Die Förderung kommt aus dem Fonds „Nationale Projekte des Städtebaus“. Sie wurde an ein Projekt mit nationaler Bedeutung vergeben. Wie soll die Gemeinde Bernried diese nationale Bedeutung einer Kultureinrichtung erreichen? Wir dagegen haben Künstler in unserem Verein, die nationales Renommee haben: Gerhard Polt, Eckart von Hirschhausen, Bruno Jonas und viele weitere. Wir hätten es hingekriegt, aber eben auch nur zusammen mit einem fairen Partner.
„Der Ausstieg ist nicht nachvollziehbar“
In einer zweiten Erklärung geht die Gemeinde auf die von Reinhard Wittmann erhobenen Vorwürfe ein, wonach der Verein „Forum Humor und komische Kunst“ zu wenig in die Planungen für das Projekt „Forum Humor“ am Rathausplatz einbezogen worden sei. Der Vorwurf sei nicht „nachvollziehbar“. „Die oberste Zielvorgabe an die Planer war, die vom Verein vorgegebenen Ziele mit der höchsten Priorität zu berücksichtigen“, schreibt Bürgermeister Georg Malterer.
Die Gemeinde habe die Interessen des Vereins nicht nur berücksichtigt, sondern ihnen Priorität eingeräumt. Man habe zum Beispiel das von Wittmann vorgeschlagene Architekturbüro mit Vorplanungsleistungen beauftragt. Auch beim Betriebskonzept habe man auf die Zuarbeit und die Vorgaben von Wittmann gesetzt, diese seien aber nur unzureichend gewesen. Als Bauherrin und Empfängerin des Zuschusses habe die Gemeinde aber auch „eigene Zielvorgaben an die Planer“ definieren müssen.
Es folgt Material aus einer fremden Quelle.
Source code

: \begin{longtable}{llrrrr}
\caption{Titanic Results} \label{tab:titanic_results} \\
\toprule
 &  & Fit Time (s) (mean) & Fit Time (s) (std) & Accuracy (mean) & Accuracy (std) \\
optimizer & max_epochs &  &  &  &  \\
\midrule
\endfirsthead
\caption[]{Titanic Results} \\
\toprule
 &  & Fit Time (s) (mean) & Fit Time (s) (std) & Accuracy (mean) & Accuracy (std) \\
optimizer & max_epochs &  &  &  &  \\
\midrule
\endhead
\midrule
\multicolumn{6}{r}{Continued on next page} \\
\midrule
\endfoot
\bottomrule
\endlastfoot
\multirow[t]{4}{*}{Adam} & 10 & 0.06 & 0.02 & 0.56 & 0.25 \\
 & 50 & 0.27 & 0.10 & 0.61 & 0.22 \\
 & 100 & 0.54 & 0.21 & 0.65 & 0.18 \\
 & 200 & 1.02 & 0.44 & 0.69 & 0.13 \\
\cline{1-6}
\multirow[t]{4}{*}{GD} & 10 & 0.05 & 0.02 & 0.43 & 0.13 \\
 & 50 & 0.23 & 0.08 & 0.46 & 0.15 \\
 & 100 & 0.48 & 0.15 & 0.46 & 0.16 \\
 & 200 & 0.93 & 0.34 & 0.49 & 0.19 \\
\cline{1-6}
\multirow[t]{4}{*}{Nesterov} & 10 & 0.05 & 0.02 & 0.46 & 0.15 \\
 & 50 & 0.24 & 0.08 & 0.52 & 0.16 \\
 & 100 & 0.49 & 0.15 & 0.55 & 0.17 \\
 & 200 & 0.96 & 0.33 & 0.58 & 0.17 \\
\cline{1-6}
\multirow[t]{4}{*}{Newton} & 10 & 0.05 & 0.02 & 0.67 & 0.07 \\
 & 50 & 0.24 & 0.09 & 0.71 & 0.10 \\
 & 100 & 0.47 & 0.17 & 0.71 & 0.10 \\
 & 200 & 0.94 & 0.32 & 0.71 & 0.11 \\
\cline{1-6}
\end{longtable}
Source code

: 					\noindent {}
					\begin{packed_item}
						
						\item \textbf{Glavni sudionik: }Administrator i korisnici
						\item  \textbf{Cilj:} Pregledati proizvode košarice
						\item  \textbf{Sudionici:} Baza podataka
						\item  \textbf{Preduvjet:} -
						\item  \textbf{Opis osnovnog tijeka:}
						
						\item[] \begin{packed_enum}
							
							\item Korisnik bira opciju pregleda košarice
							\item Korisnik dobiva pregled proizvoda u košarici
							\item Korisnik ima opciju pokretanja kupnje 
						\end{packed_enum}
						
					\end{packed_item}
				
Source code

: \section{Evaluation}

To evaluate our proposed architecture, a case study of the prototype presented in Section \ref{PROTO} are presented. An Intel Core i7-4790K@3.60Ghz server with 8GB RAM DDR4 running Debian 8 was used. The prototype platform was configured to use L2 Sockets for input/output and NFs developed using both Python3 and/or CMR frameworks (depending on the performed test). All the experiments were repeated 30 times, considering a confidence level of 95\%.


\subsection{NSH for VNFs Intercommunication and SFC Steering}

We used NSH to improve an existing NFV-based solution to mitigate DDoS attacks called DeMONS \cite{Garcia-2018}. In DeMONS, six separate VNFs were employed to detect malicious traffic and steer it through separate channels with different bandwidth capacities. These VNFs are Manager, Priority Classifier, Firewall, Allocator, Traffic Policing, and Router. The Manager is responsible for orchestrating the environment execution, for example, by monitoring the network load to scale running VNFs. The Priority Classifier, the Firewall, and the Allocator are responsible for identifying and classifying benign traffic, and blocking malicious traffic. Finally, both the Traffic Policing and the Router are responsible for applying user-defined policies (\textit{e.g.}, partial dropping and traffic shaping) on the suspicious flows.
„Zu der eigentlichen Motivation von Herrn Wittmann, aus dem Projekt auszusteigen, können wir nichts sagen und Spekulationen helfen auch nicht weiter. Wir möchten allerdings darauf hinweisen, das fortgesetzte ‚Absetzbewegungen‘ seit etwa März 2023 in Form von der Suche nach alternativen Kooperationspartnern oder anderen Standorten für ein Forum Humor nicht nur beim Bund als Fördergeber, sondern auch der Öffentlichkeit in Bernried aufgefallen sind, und bereits damals Fragen aufgeworfen haben, inwieweit eine Zusammenarbeit mit der Gemeinde ernsthaft gewünscht ist“, so die Erklärung.
Es sei für viele mit dem Projekt befassten Personen „unverständlich“, warum der Ausstieg damit begründet werde, dass die Gemeinde die Interessen des Vereins nicht berücksichtigt habe, so Malterer weiter.